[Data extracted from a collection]
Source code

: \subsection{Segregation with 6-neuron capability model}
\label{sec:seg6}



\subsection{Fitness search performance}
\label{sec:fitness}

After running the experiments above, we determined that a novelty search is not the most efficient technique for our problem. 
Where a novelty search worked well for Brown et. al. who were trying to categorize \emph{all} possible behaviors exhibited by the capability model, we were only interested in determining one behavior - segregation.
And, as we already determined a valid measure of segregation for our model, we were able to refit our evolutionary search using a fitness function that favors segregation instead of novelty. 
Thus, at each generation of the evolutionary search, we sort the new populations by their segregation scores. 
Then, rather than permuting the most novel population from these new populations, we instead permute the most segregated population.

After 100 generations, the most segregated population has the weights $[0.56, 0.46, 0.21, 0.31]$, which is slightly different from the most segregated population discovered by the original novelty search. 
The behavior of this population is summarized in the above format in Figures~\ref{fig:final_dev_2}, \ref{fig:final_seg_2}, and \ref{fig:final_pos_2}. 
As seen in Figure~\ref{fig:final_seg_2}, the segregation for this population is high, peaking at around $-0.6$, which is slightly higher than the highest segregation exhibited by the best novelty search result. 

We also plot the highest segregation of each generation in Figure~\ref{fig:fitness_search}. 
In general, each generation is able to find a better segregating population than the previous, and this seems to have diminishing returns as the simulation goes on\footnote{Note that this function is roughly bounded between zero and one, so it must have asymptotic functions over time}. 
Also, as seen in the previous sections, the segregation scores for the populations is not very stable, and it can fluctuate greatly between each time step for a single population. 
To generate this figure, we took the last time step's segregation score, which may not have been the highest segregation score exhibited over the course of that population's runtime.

--

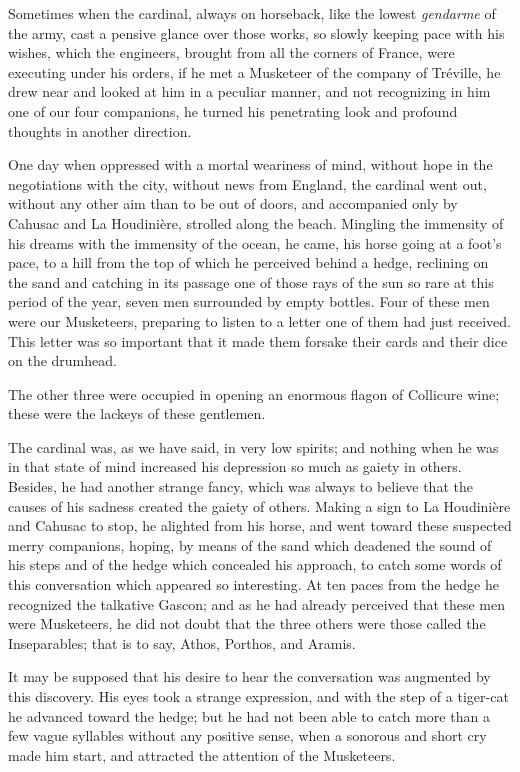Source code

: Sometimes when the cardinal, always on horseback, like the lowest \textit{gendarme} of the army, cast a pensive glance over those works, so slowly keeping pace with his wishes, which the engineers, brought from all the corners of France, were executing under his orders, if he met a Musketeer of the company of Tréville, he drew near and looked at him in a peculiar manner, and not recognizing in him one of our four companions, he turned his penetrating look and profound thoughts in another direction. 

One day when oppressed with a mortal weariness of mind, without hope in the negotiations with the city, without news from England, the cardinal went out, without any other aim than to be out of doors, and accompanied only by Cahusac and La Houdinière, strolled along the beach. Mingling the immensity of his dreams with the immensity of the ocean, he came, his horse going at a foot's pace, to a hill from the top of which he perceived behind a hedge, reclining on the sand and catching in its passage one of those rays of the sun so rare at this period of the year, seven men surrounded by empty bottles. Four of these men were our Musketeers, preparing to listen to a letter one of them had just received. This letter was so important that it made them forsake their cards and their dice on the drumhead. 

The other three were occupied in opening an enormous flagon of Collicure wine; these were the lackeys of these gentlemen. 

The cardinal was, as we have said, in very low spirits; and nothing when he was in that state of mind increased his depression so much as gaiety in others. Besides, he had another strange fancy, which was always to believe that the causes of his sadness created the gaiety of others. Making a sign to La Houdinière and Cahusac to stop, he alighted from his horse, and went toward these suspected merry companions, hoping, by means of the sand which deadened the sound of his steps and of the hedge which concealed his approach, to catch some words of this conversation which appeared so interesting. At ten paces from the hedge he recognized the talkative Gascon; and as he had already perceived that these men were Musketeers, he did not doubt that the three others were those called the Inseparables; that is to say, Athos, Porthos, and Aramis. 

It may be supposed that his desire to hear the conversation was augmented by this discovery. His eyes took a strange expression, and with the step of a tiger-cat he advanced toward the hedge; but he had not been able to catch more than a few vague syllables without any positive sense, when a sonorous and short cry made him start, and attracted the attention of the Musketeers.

...

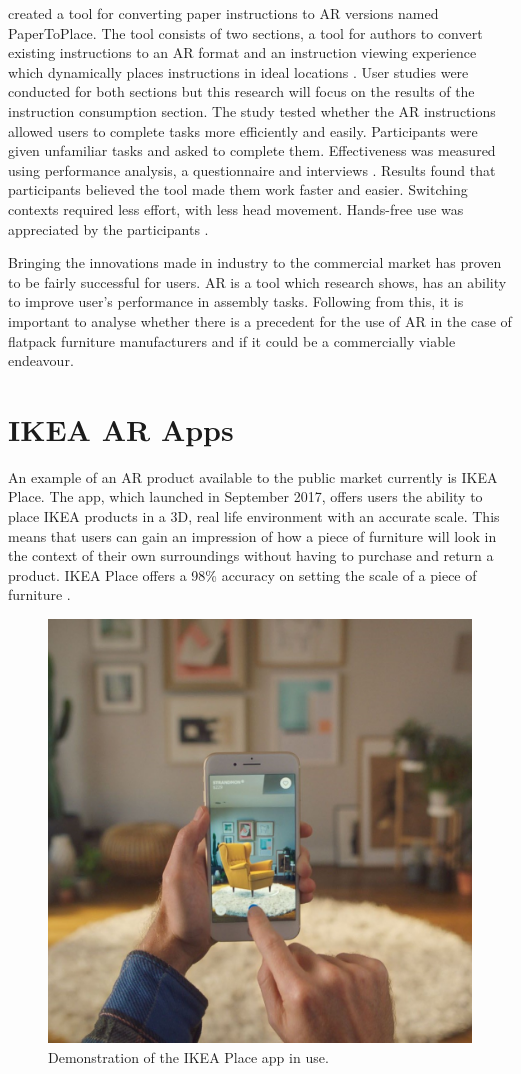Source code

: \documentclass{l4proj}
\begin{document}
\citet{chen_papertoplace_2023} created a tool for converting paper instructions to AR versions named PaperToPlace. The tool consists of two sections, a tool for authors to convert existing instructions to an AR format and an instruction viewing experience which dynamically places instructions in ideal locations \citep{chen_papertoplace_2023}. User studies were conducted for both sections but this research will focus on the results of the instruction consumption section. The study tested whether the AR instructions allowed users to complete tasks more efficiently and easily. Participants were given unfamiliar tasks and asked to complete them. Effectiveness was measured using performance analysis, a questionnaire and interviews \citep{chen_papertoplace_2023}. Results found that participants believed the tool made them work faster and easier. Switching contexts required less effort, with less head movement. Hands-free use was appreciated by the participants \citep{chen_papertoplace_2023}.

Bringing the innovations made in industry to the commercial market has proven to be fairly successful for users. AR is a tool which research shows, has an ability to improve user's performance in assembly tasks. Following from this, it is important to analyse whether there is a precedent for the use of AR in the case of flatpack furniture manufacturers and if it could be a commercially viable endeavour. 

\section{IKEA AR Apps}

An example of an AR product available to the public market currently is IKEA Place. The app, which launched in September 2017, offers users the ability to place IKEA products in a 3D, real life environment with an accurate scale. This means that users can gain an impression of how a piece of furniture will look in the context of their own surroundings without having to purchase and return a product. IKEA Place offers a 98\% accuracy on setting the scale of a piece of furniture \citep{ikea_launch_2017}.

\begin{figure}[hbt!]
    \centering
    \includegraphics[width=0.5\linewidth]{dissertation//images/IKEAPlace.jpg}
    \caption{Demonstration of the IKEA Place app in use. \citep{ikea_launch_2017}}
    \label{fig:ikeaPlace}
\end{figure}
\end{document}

INSTRUCTIONS FOR THE TASK: Return the number of lines in the data above that include the word "subsection", and nothing else.

RESULT OF THE TASK: 2